++++ Records shown

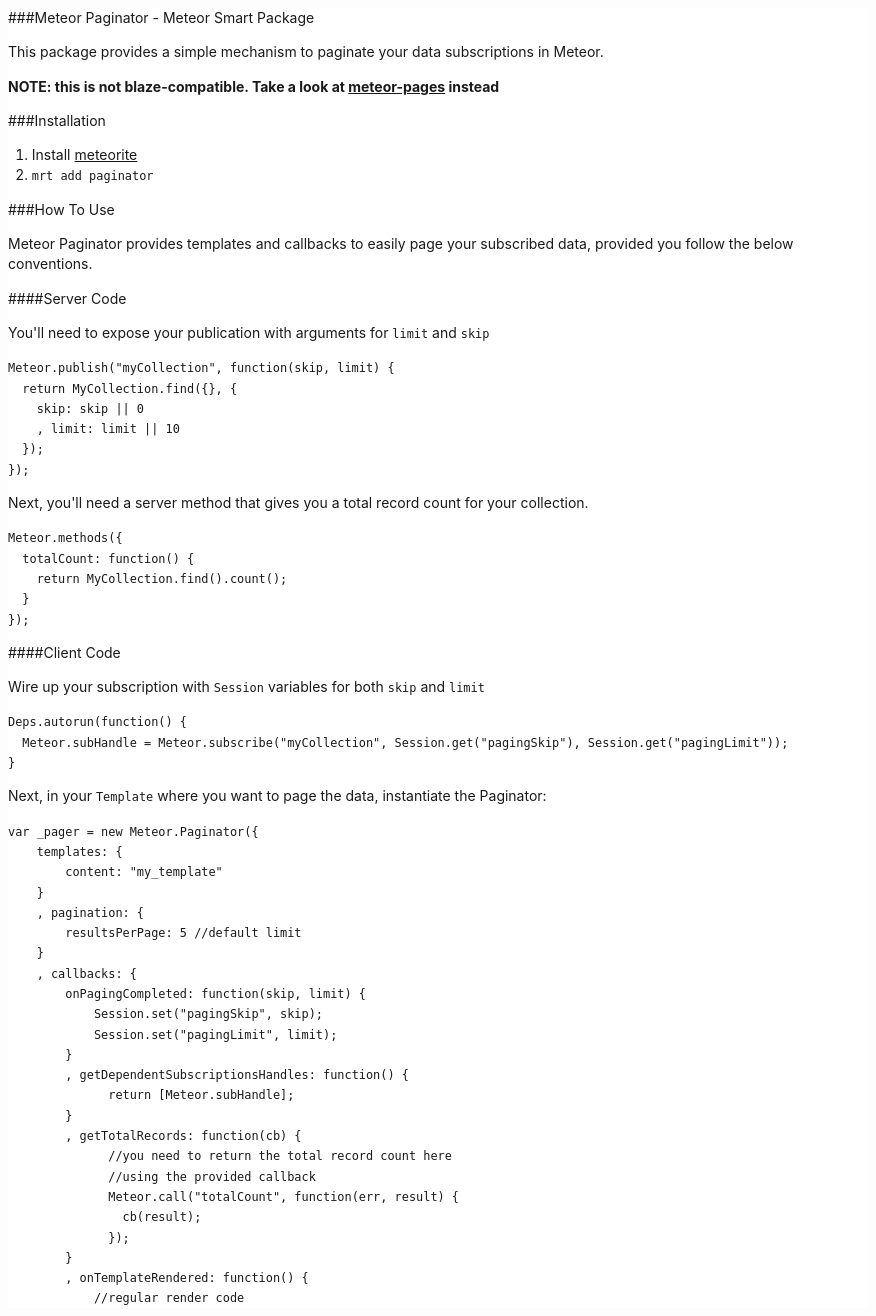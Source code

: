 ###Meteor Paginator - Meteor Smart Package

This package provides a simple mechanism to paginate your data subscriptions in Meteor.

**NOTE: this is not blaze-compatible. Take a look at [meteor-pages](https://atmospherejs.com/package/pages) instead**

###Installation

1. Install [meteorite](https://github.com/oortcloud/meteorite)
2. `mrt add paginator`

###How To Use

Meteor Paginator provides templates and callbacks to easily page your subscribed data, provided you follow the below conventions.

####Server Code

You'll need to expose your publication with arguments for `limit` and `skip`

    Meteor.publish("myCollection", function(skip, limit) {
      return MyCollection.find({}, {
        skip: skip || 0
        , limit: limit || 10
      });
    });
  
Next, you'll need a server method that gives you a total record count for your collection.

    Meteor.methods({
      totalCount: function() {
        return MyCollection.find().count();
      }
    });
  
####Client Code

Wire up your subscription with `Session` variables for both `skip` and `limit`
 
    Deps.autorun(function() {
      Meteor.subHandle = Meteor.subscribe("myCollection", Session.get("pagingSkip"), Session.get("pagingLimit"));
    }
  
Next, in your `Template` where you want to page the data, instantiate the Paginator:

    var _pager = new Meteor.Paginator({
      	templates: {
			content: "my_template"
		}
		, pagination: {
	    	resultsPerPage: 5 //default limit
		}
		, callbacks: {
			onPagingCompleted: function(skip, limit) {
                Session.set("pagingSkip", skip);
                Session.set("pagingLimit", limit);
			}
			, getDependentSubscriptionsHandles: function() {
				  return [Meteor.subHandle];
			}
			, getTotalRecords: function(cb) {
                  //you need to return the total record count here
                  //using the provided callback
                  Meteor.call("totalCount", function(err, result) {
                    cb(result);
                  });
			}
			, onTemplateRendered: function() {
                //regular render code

++++++++

**Task instructions**
Which lines above hold the word "provided"? Copy each of them.

**Written answer**
Meteor Paginator provides templates and callbacks to easily page your subscribed data, provided you follow the below conventions.
                  //using the provided callback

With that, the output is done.